Canada has been waiting on the sidelines for weeks, as talks have focused on settling differences between Mexico and the United States at the centre of U.S. President Donald Trump's complaint that NAFTA has undercut U.S. manufacturing to Mexico's benefit.
"Updating the 'rules of origin' has always been a very big, important and complicated effort," Canadian Foreign Minister Chrystia Freeland told reporters. "Canada clearly has an interest in how those rules are updated and we clearly will need to look and agree to any final conclusion."
Mexico's economy minister, also on Thursday, said he was pushing for a quick deal with U.S. officials in the renegotiation of the pact, with a breakthrough on new rules for the auto industry still elusive.
Trump has threatened to withdraw from the 24-year-old trade pact between the United States, Mexico and Canada if it is not reworked to the advantage of the United States. He hopes to reduce the U.S. trade deficit with lower-cost Mexico and claw back jobs, particularly in the auto industry.

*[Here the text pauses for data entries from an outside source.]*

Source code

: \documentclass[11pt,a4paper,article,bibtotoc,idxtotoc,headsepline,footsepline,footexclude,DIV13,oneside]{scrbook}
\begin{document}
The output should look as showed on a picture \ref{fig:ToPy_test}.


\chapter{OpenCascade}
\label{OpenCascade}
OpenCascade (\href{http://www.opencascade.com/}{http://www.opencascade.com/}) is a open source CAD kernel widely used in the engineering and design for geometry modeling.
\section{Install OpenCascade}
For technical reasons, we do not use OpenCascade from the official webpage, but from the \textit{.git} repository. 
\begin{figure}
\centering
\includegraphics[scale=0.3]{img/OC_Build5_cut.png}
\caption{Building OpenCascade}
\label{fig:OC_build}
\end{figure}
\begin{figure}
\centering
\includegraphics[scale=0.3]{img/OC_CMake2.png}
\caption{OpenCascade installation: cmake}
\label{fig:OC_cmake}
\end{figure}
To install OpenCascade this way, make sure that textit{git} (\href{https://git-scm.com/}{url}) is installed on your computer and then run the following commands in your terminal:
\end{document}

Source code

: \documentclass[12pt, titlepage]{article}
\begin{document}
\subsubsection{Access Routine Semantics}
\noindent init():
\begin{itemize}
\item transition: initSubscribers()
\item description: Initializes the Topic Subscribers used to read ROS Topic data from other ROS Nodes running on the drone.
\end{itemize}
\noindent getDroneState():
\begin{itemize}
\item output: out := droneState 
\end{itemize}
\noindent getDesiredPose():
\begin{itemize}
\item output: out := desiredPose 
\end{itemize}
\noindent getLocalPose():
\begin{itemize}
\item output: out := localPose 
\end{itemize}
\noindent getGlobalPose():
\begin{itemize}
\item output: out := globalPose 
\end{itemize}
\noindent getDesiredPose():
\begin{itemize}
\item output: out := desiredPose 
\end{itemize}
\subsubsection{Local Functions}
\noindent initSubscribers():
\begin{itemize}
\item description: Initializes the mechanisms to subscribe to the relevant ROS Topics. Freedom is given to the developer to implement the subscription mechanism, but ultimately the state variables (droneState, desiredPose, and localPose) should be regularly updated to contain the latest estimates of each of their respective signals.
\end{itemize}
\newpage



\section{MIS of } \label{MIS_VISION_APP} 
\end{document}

"The idea is to do our best to finish this agreement as soon as possible," Mexican Economy Minister Ildefonso Guajardo told reporters as he entered the latest NAFTA talks at the offices of U.S. Trade Representative Robert Lighthizer in Washington.

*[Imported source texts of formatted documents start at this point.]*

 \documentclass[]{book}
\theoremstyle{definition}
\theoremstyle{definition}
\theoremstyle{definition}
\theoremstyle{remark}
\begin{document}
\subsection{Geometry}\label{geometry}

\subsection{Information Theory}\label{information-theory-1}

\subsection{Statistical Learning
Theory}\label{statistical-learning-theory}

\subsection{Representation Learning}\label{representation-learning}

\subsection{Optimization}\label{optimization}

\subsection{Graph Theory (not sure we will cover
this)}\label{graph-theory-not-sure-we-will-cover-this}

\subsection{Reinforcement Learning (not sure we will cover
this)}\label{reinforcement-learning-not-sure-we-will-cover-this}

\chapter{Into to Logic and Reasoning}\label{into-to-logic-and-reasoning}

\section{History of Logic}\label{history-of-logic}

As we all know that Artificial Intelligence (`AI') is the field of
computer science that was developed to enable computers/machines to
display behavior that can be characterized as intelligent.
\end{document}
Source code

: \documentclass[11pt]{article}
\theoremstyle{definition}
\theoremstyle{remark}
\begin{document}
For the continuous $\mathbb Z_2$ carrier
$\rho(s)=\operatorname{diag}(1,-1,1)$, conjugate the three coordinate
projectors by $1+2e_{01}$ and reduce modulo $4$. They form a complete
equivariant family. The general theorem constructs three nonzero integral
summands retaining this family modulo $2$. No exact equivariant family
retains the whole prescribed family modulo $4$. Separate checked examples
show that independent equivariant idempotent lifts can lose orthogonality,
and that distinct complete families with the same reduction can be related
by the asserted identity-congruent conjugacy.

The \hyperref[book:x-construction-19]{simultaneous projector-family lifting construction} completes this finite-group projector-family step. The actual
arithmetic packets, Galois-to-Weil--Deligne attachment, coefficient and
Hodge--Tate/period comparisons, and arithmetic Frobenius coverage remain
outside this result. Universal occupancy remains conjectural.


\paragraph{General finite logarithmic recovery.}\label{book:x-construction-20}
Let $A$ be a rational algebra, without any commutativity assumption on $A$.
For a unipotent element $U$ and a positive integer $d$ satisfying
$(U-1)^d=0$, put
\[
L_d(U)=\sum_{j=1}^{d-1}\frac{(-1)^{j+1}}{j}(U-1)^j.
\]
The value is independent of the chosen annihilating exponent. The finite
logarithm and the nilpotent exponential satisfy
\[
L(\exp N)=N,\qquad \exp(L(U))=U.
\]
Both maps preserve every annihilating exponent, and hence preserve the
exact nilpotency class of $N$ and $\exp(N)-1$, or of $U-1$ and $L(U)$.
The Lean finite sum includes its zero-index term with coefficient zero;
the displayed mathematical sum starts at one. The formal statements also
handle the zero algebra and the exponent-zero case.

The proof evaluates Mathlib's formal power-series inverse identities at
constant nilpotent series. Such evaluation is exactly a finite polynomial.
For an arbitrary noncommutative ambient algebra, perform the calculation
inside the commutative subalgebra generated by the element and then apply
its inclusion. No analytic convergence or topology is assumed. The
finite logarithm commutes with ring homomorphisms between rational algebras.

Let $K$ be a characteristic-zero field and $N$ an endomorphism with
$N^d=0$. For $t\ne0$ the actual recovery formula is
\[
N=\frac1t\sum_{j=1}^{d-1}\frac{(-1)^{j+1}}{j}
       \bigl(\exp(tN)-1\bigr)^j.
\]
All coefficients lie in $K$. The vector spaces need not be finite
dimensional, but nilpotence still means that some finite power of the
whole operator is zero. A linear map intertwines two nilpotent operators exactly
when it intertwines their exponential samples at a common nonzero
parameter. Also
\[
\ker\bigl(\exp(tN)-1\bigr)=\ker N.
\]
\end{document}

"It's better to have a good agreement than a fast [agreement],” the minister added.
Mexico and the United States have said they are close to resolving remaining bilateral issues in the revamp of the trade pact. However, a day earlier Guajardo had said the two sides might be able to reach agreement in "hours."
The tone has become more cautious since then.
Canada has been waiting for the Mexican and U.S. teams to reach common ground on autos before rejoining the negotiations.
U.S. and Mexican officials say they will push for a deal that could open the door for Canada to return.
The Trump administration wants to be able to impose national security tariffs on future Mexican production from new auto assembly and parts plants, according to auto industry officials.
That has caused friction at the talks.
The threat of 25 per cent tariffs could discourage new automotive investment in Mexico to serve the U.S. market.
Asked whether tariff-related issues in the automotive sector were holding up progress at the talks, Guajardo said he was "not going to comment on every single item."
Guajardo has said he hoped that a deal in principle would be possible in August. Asked whether that was still the plan, Guajardo said that it was a "very efficient timeline."